CLINICSUM: Utilizing Language Models for Generating Clinical Summaries from Patient-Doctor Conversations
This addresses the problem of automating clinical summarization for healthcare professionals, representing an incremental improvement with a novel method for a known bottleneck.
The paper tackles automatic generation of clinical summaries from patient-doctor conversations by introducing ClinicSum, a framework that uses a retrieval-based filtering module and fine-tuned pre-trained language models, achieving superior performance in automatic metrics like ROUGE and BERTScore and high preference from experts.

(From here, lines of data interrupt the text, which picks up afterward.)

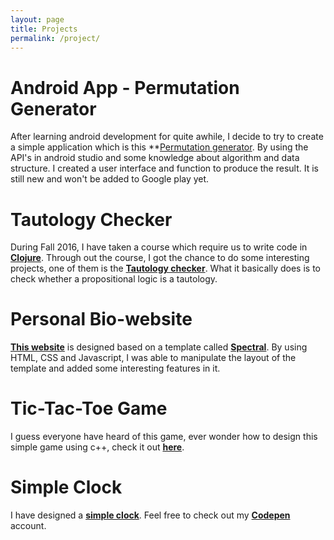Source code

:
 ```yaml
---
layout: page
title: Projects
permalink: /project/
---
```

# Android App - Permutation Generator

After learning android development for quite awhile, I decide to try to create a simple application which is this **[Permutation generator](https://github.com/clementpeihengtan/clement-tph/). By using the API's in android studio and some knowledge about algorithm and data structure. I created a user interface and function to produce the result. It is still new and won't be added to Google play yet.

# Tautology Checker

During Fall 2016, I have taken a course which require us to write code in **[Clojure](https://clojure.org/)**. Through out the course, I got the chance to do some interesting projects, one of them is the **[Tautology checker](https://github.com/clementpeihengtan/Tautology-Checker)**. What it basically does is to check whether a propositional logic is a tautology.

# Personal Bio-website

**[This website](http://clementpeihengtan.github.io)** is designed based on a template called **[Spectral](https://html5up.net/spectral)**. By using HTML, CSS and Javascript, I was able to manipulate the layout of the template and added some interesting features in it. 

# Tic-Tac-Toe Game

I guess everyone have heard of this game, ever wonder how to design this simple game using c++, check it out **[here](https://github.com/clementpeihengtan/tic-tac-toe-game)**. 

# Simple Clock

I have designed a **[simple clock](http://codepen.io/clement_peiheng_tan/pen/wWBWmm)**. Feel free to check out my **[Codepen](http://codepen.io/clement_peiheng_tan/)** account.

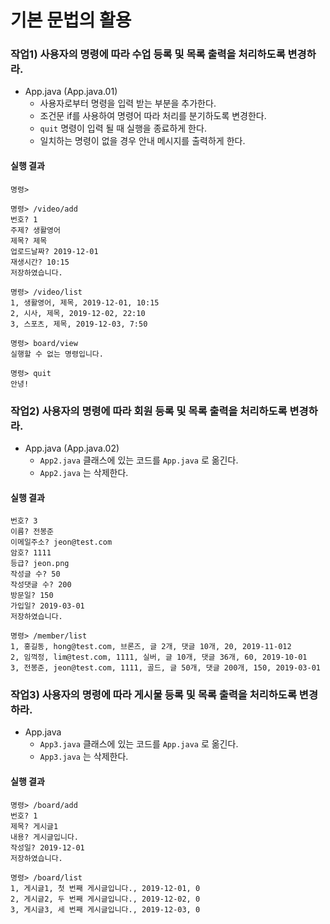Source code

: # 기본 문법의 활용

### 작업1) 사용자의 명령에 따라 수업 등록 및 목록 출력을 처리하도록 변경하라.

- App.java (App.java.01)
    - 사용자로부터 명령을 입력 받는 부분을 추가한다.
    - 조건문 if를 사용하여 명령어 따라 처리를 분기하도록 변경한다.
    - `quit` 명령이 입력 될 때 실행을 종료하게 한다.
    - 일치하는 명령이 없을 경우 안내 메시지를 출력하게 한다.

#### 실행 결과

```
명령>

명령> /video/add
번호? 1
주제? 생활영어
제목? 제목
업로드날짜? 2019-12-01
재생시간? 10:15
저장하였습니다.

명령> /video/list
1, 생활영어, 제목, 2019-12-01, 10:15
2, 시사, 제목, 2019-12-02, 22:10
3, 스포츠, 제목, 2019-12-03, 7:50

명령> board/view
실행할 수 없는 명령입니다.

명령> quit
안녕!
```

### 작업2) 사용자의 명령에 따라 회원 등록 및 목록 출력을 처리하도록 변경하라.

- App.java (App.java.02)
    - `App2.java` 클래스에 있는 코드를 `App.java` 로 옮긴다.
    - `App2.java` 는 삭제한다.

#### 실행 결과

```
번호? 3
이름? 전봉준
이메일주소? jeon@test.com
암호? 1111
등급? jeon.png
작성글 수? 50
작성댓글 수? 200
방문일? 150
가입일? 2019-03-01
저장하였습니다.

명령> /member/list
1, 홍길동, hong@test.com, 브론즈, 글 2개, 댓글 10개, 20, 2019-11-012
2, 임꺽정, lim@test.com, 1111, 실버, 글 10개, 댓글 36개, 60, 2019-10-01
3, 전봉준, jeon@test.com, 1111, 골드, 글 50개, 댓글 200개, 150, 2019-03-01
```

### 작업3) 사용자의 명령에 따라 게시물 등록 및 목록 출력을 처리하도록 변경하라.

- App.java
    - `App3.java` 클래스에 있는 코드를 `App.java` 로 옮긴다.
    - `App3.java` 는 삭제한다.

#### 실행 결과

```
명령> /board/add
번호? 1
제목? 게시글1
내용? 게시글입니다.
작성일? 2019-12-01
저장하였습니다.

명령> /board/list
1, 게시글1, 첫 번째 게시글입니다., 2019-12-01, 0
2, 게시글2, 두 번째 게시글입니다., 2019-12-02, 0
3, 게시글3, 세 번째 게시글입니다., 2019-12-03, 0
```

This paper presents ClinicSum, a novel framework designed to automatically generate clinical summaries from patient-doctor conversations. It utilizes a two-module architecture: a retrieval-based filtering module that extracts Subjective, Objective, Assessment, and Plan (SOAP) information from conversation transcripts, and an inference module powered by fine-tuned Pre-trained Language Models (PLMs), which leverage the extracted SOAP data to generate abstracted clinical summaries. To fine-tune the PLM, we created a training dataset of consisting 1,473 conversations-summaries pair by consolidating two publicly available datasets, FigShare and MTS-Dialog, with ground truth summaries validated by Subject Matter Experts (SMEs). ClinicSum's effectiveness is evaluated through both automatic metrics (e.g., ROUGE, BERTScore) and expert human assessments. Results show that ClinicSum outperforms state-of-the-art PLMs, demonstrating superior precision, recall, and F-1 scores in automatic evaluations and receiving high preference from SMEs in human assessment, making it a robust solution for automated clinical summarization.